Da Vinci auf der CES 10.01.2014, 11:08 Uhr

3D-Drucker für Zuhause kostet nur noch 366 Euro

Auf der Elektronikmesse CES in Las Vegas hat ein Hersteller aus Taiwan einen neuen Niedrigpreis-Rekord für 3D-Drucker aufgestellt: „da Vinci“ kostet lediglich 366 Euro. Er kann Objekte mit einem maximalen Volumen von 8000 Kubikzentimeter drucken. 

Der Kunde muss den 3D-Drucker nicht zusammenbauen, er kommt funktionsfähig bei ihm an. Aus Sicherheitsgründen druckt das Gerät nur dann, wenn das transparente Gehäuse vollständig geschlossen ist. 
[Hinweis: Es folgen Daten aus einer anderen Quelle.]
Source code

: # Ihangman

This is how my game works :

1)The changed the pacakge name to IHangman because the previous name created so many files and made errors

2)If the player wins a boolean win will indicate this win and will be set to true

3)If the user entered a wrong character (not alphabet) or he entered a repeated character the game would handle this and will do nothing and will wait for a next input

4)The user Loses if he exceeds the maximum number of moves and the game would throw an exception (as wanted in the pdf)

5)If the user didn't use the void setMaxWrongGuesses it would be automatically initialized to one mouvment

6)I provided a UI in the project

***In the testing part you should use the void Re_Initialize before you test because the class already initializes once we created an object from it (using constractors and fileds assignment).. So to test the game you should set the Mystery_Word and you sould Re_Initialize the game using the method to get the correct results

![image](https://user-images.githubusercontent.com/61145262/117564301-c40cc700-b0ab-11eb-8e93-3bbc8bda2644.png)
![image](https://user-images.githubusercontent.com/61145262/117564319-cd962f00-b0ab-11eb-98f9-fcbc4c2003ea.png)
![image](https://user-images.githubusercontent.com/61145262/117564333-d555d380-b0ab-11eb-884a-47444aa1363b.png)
Der Kunde muss den 3D-Drucker nicht zusammenbauen, er kommt funktionsfähig bei ihm an. Aus Sicherheitsgründen druckt das Gerät nur dann, wenn das transparente Gehäuse vollständig geschlossen ist. 

Foto: XYZPrinting

Die Elektronikmesse CES in Las Vegas zeigt auch Neuheiten in Sachen 3-D-Druck. Unter anderem präsentiert die Firma XYZprinting aus Taiwan ihren vielversprechenden 3-D-Drucker da Vinci und will diesen ab März dieses Jahres für nur 366 Euro verkaufen.

Trotz des niedrigen Preises bietet der 3D-Drucker eine Druckfläche von immerhin knapp 20 Quadratzentimetern, bei einer Höhe von ebenfalls 20 Zentimetern. Das ergibt einen Kubus von 8000 Kubikzentimeter, in den das zu druckende Objekt passen muss. Aus Sicherheitsgründen druckt da Vinci hinter einer verschlossenen, durchsichtigen Hülle.

Da Vinci hat im Vergleich zum Cube 3 von 3D Systems in puncto Objektgröße die Nase vorn. Denn dieser kann lediglich Objekte mit einer maximalen Kantenlänge von 153 Millimetern in jeder Achse drucken. Der Cube 3 ist ebenfalls für Einsteiger und private Bastler gedacht.

Wer den da Vinci kauft, braucht seinen 3-D-Drucker nicht mühsam und fehleranfällig zusammensetzen. Laut XYZprinting handelt es sich nicht um einen Bausatz. Stattdessen kommt das Gerät direkt aus dem Karton voll funktionstüchtig beim Kunden an.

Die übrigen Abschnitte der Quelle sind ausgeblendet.